_DATA FOR ANALYSIS_
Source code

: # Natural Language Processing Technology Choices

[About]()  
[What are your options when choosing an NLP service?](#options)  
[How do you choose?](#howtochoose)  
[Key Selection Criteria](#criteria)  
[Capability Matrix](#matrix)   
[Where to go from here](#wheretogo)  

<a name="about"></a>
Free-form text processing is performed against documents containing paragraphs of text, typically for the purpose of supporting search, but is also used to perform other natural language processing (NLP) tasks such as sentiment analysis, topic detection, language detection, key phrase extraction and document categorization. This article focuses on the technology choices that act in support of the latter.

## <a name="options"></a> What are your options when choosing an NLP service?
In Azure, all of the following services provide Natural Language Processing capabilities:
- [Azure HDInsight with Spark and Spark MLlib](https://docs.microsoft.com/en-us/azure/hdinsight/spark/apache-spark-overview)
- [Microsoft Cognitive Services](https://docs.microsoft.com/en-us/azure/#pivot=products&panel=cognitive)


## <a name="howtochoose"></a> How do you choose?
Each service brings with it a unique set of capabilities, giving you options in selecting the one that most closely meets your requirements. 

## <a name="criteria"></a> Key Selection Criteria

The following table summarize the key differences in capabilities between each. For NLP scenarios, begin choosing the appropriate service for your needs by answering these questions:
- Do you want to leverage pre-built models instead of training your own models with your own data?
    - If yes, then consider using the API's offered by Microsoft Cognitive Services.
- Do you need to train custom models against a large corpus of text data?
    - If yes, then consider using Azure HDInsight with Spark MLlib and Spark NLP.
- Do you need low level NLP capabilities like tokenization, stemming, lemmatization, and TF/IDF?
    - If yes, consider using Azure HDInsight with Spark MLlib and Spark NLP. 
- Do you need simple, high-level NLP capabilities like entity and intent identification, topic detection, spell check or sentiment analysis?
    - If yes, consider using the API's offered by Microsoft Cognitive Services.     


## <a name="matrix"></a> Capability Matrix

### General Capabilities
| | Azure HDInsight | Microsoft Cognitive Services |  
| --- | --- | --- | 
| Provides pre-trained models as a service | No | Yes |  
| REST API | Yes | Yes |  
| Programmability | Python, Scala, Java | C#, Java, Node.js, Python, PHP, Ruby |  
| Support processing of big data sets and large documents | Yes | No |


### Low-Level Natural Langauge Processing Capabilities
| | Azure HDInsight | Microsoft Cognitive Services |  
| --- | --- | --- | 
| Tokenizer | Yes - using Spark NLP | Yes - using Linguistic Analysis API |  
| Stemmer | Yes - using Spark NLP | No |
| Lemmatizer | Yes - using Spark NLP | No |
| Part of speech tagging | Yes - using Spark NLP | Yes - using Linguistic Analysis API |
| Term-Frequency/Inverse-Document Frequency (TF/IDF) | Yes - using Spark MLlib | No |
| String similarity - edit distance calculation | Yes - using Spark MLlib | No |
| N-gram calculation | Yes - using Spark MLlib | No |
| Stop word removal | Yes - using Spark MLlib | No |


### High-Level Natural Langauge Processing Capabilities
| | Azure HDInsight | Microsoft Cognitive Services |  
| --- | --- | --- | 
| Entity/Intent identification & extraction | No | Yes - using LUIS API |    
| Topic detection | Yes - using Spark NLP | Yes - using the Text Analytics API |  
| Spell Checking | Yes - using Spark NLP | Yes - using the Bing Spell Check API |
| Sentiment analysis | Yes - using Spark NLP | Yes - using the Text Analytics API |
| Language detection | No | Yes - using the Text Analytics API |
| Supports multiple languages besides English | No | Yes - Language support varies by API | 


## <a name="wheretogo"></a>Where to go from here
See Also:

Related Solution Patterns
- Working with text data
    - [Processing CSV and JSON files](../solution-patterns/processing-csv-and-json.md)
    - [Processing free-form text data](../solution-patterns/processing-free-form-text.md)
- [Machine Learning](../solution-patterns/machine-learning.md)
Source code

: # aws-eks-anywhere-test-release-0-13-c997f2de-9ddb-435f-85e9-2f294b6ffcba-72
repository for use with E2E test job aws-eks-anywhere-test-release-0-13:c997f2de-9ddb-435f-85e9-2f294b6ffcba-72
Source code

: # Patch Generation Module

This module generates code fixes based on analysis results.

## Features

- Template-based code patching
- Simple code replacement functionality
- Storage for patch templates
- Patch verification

_PROBLEM DESCRIPTION_
Write out the data once more, word for word.

_OUTPUT BELOW_
Source code

: # Natural Language Processing Technology Choices

[About]()  
[What are your options when choosing an NLP service?](#options)  
[How do you choose?](#howtochoose)  
[Key Selection Criteria](#criteria)  
[Capability Matrix](#matrix)   
[Where to go from here](#wheretogo)  

<a name="about"></a>
Free-form text processing is performed against documents containing paragraphs of text, typically for the purpose of supporting search, but is also used to perform other natural language processing (NLP) tasks such as sentiment analysis, topic detection, language detection, key phrase extraction and document categorization. This article focuses on the technology choices that act in support of the latter.

## <a name="options"></a> What are your options when choosing an NLP service?
In Azure, all of the following services provide Natural Language Processing capabilities:
- [Azure HDInsight with Spark and Spark MLlib](https://docs.microsoft.com/en-us/azure/hdinsight/spark/apache-spark-overview)
- [Microsoft Cognitive Services](https://docs.microsoft.com/en-us/azure/#pivot=products&panel=cognitive)


## <a name="howtochoose"></a> How do you choose?
Each service brings with it a unique set of capabilities, giving you options in selecting the one that most closely meets your requirements. 

## <a name="criteria"></a> Key Selection Criteria

The following table summarize the key differences in capabilities between each. For NLP scenarios, begin choosing the appropriate service for your needs by answering these questions:
- Do you want to leverage pre-built models instead of training your own models with your own data?
    - If yes, then consider using the API's offered by Microsoft Cognitive Services.
- Do you need to train custom models against a large corpus of text data?
    - If yes, then consider using Azure HDInsight with Spark MLlib and Spark NLP.
- Do you need low level NLP capabilities like tokenization, stemming, lemmatization, and TF/IDF?
    - If yes, consider using Azure HDInsight with Spark MLlib and Spark NLP. 
- Do you need simple, high-level NLP capabilities like entity and intent identification, topic detection, spell check or sentiment analysis?
    - If yes, consider using the API's offered by Microsoft Cognitive Services.     


## <a name="matrix"></a> Capability Matrix

### General Capabilities
| | Azure HDInsight | Microsoft Cognitive Services |  
| --- | --- | --- | 
| Provides pre-trained models as a service | No | Yes |  
| REST API | Yes | Yes |  
| Programmability | Python, Scala, Java | C#, Java, Node.js, Python, PHP, Ruby |  
| Support processing of big data sets and large documents | Yes | No |


### Low-Level Natural Langauge Processing Capabilities
| | Azure HDInsight | Microsoft Cognitive Services |  
| --- | --- | --- | 
| Tokenizer | Yes - using Spark NLP | Yes - using Linguistic Analysis API |  
| Stemmer | Yes - using Spark NLP | No |
| Lemmatizer | Yes - using Spark NLP | No |
| Part of speech tagging | Yes - using Spark NLP | Yes - using Linguistic Analysis API |
| Term-Frequency/Inverse-Document Frequency (TF/IDF) | Yes - using Spark MLlib | No |
| String similarity - edit distance calculation | Yes - using Spark MLlib | No |
| N-gram calculation | Yes - using Spark MLlib | No |
| Stop word removal | Yes - using Spark MLlib | No |


### High-Level Natural Langauge Processing Capabilities
| | Azure HDInsight | Microsoft Cognitive Services |  
| --- | --- | --- | 
| Entity/Intent identification & extraction | No | Yes - using LUIS API |    
| Topic detection | Yes - using Spark NLP | Yes - using the Text Analytics API |  
| Spell Checking | Yes - using Spark NLP | Yes - using the Bing Spell Check API |
| Sentiment analysis | Yes - using Spark NLP | Yes - using the Text Analytics API |
| Language detection | No | Yes - using the Text Analytics API |
| Supports multiple languages besides English | No | Yes - Language support varies by API | 


## <a name="wheretogo"></a>Where to go from here
See Also:

Related Solution Patterns
- Working with text data
    - [Processing CSV and JSON files](../solution-patterns/processing-csv-and-json.md)
    - [Processing free-form text data](../solution-patterns/processing-free-form-text.md)
- [Machine Learning](../solution-patterns/machine-learning.md)
Source code

: # aws-eks-anywhere-test-release-0-13-c997f2de-9ddb-435f-85e9-2f294b6ffcba-72
repository for use with E2E test job aws-eks-anywhere-test-release-0-13:c997f2de-9ddb-435f-85e9-2f294b6ffcba-72
Source code

: # Patch Generation Module

This module generates code fixes based on analysis results.

## Features

- Template-based code patching
- Simple code replacement functionality
- Storage for patch templates
- Patch verification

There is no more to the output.